Echocardiography, 2008
Although the anthracyclines have gained widespread use in the treatment of childhood hematological malignancies and solid tumors, cardiotoxicity is the major limiting factor in the use of anthracyclines. The aim of this study was to assess the mitral annular displacement by tissue tracking in pediatric malignancy survivors who had been treated with anthracycline groups chemotheraphy and compare with the tissue Doppler and conventional two dimensional measurements and Doppler indices. In this study, 32 pediatric malignancy survivors and 22 healthy children were assessed with 2D, colour-coded echocardiography. Left ventricular ejection fraction, fractional shortening, stroke volume, cardiac output, cardiac index and diastolic functions were measured. All subjects were assessed with tissue Doppler echocardiography, mitral annular displacements, and also with tissue tracking method.
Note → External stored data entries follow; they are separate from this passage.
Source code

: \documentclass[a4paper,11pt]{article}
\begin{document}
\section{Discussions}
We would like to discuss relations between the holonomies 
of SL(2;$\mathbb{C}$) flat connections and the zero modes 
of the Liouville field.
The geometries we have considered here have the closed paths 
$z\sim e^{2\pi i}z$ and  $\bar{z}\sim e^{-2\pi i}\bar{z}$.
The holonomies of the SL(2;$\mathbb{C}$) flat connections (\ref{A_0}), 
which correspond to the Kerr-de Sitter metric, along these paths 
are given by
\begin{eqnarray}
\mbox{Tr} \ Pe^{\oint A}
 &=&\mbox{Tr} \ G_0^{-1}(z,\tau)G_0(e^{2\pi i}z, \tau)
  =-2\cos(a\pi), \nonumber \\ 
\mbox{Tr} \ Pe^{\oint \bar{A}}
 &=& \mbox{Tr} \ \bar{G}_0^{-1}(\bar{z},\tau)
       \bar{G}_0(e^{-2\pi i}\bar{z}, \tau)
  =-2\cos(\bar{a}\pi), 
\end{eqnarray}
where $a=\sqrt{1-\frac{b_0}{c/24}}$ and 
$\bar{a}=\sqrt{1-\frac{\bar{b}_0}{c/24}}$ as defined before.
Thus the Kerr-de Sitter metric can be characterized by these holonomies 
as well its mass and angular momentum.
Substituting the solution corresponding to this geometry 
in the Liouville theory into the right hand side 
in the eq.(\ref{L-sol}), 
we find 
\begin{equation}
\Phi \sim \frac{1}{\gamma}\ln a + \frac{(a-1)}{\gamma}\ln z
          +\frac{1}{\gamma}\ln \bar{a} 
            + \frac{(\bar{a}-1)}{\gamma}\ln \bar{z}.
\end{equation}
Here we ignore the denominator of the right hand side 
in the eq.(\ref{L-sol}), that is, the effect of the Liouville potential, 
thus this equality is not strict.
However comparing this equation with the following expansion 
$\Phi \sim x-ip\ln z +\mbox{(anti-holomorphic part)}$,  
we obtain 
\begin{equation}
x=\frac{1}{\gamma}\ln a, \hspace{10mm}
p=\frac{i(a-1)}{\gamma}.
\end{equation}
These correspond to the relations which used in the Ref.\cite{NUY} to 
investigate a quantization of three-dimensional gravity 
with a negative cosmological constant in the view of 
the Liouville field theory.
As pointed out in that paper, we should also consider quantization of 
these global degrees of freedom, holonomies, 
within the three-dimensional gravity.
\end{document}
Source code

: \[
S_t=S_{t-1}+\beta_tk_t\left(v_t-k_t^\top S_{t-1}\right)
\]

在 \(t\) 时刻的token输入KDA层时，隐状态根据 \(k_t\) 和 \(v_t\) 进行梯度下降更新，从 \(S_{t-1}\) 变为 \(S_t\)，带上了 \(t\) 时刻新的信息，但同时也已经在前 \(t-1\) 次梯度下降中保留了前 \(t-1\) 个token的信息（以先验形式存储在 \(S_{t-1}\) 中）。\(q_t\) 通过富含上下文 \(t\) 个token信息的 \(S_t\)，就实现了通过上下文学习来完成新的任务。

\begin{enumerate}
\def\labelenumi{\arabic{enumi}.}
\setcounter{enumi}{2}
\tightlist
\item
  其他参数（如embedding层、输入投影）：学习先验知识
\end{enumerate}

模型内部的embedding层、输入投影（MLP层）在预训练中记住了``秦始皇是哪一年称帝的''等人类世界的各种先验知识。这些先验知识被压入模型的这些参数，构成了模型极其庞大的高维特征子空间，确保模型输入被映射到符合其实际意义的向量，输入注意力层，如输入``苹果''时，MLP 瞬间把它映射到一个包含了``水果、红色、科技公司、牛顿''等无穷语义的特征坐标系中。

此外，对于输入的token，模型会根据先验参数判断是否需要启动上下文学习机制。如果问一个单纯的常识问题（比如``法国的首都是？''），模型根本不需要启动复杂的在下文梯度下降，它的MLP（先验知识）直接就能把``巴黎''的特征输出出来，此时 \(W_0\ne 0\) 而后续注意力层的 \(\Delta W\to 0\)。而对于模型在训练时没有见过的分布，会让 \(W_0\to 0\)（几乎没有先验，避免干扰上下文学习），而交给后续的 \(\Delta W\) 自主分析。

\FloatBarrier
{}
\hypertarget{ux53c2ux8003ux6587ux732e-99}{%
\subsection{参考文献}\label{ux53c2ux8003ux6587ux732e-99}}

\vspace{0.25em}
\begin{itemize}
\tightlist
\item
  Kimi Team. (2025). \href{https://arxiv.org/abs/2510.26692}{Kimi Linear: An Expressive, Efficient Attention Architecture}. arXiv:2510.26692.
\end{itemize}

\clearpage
We detected that peak velocity of the early rapid filling on tissue Doppler (E) was lower (p < 0.05) and the ratio of early peak velocity of rapid filling on pulse Doppler to tissue Doppler (E/E) values were statistically higher in patient group than control group (p < 0.05). Myocardial performance index values were also higher in patient group than the control group (p < 0.01). It appears that MPI is a useful echocardiograghic method than tissue tracking of mitral annular displacement in patients with pediatric cancer survivors who had subclinical diastolic dysfunction. (ECHOCARDIOGRAPHY, Volume 25, September 2008) anthracycline cardiotoxicity, tissue Doppler, tissue tracking, myocardial performance index Although anthracyclines have gained widespread use in the treatment of childhood hematological malignancies and solid tumors, cardiotoxicity is a limiting factor in the use of anthracyclines. 1 Studies of longterm pediatric survivors have shown that the incidence of cardiotoxicity increases with time. 2 The assessment of the diastolic function by Doppler echocardiography or radionuclide angiocardiography may help to detect early myocardial damage, but these functional approaches have inherent limitations in sensitivity.